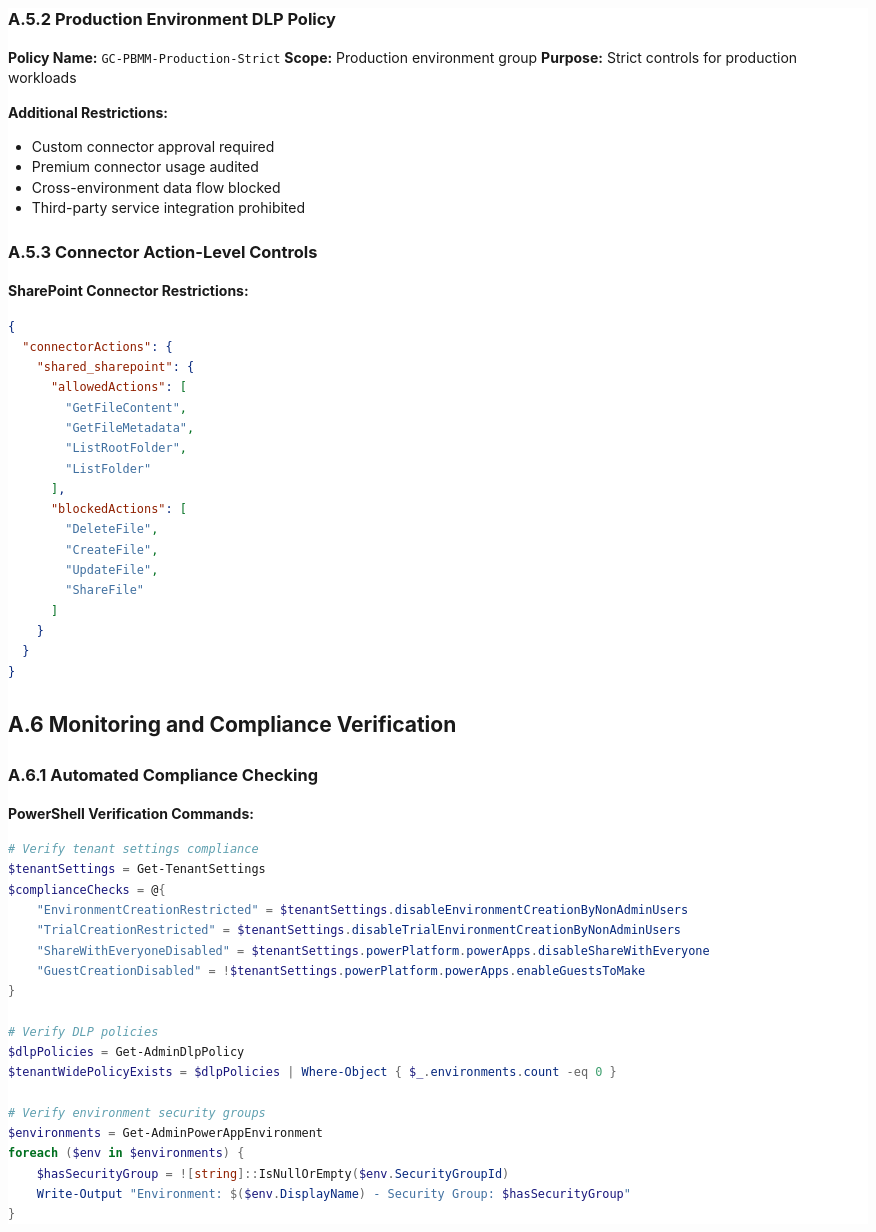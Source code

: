 ### A.5.2 Production Environment DLP Policy

**Policy Name:** `GC-PBMM-Production-Strict`
**Scope:** Production environment group
**Purpose:** Strict controls for production workloads

**Additional Restrictions:**

- Custom connector approval required
- Premium connector usage audited
- Cross-environment data flow blocked
- Third-party service integration prohibited

### A.5.3 Connector Action-Level Controls

**SharePoint Connector Restrictions:**

```json
{
  "connectorActions": {
    "shared_sharepoint": {
      "allowedActions": [
        "GetFileContent",
        "GetFileMetadata",
        "ListRootFolder",
        "ListFolder"
      ],
      "blockedActions": [
        "DeleteFile",
        "CreateFile",
        "UpdateFile",
        "ShareFile"
      ]
    }
  }
}
```

## A.6 Monitoring and Compliance Verification

### A.6.1 Automated Compliance Checking

**PowerShell Verification Commands:**

```powershell
# Verify tenant settings compliance
$tenantSettings = Get-TenantSettings
$complianceChecks = @{
    "EnvironmentCreationRestricted" = $tenantSettings.disableEnvironmentCreationByNonAdminUsers
    "TrialCreationRestricted" = $tenantSettings.disableTrialEnvironmentCreationByNonAdminUsers
    "ShareWithEveryoneDisabled" = $tenantSettings.powerPlatform.powerApps.disableShareWithEveryone
    "GuestCreationDisabled" = !$tenantSettings.powerPlatform.powerApps.enableGuestsToMake
}

# Verify DLP policies
$dlpPolicies = Get-AdminDlpPolicy
$tenantWidePolicyExists = $dlpPolicies | Where-Object { $_.environments.count -eq 0 }

# Verify environment security groups
$environments = Get-AdminPowerAppEnvironment
foreach ($env in $environments) {
    $hasSecurityGroup = ![string]::IsNullOrEmpty($env.SecurityGroupId)
    Write-Output "Environment: $($env.DisplayName) - Security Group: $hasSecurityGroup"
}
```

■ ■ ■ ■ ■ ■ ■

- [Exercise]: Where a line in the listing above includes the string "powerApps", copy that line.

- [Exercise output]:
    "ShareWithEveryoneDisabled" = $tenantSettings.powerPlatform.powerApps.disableShareWithEveryone
    "GuestCreationDisabled" = !$tenantSettings.powerPlatform.powerApps.enableGuestsToMake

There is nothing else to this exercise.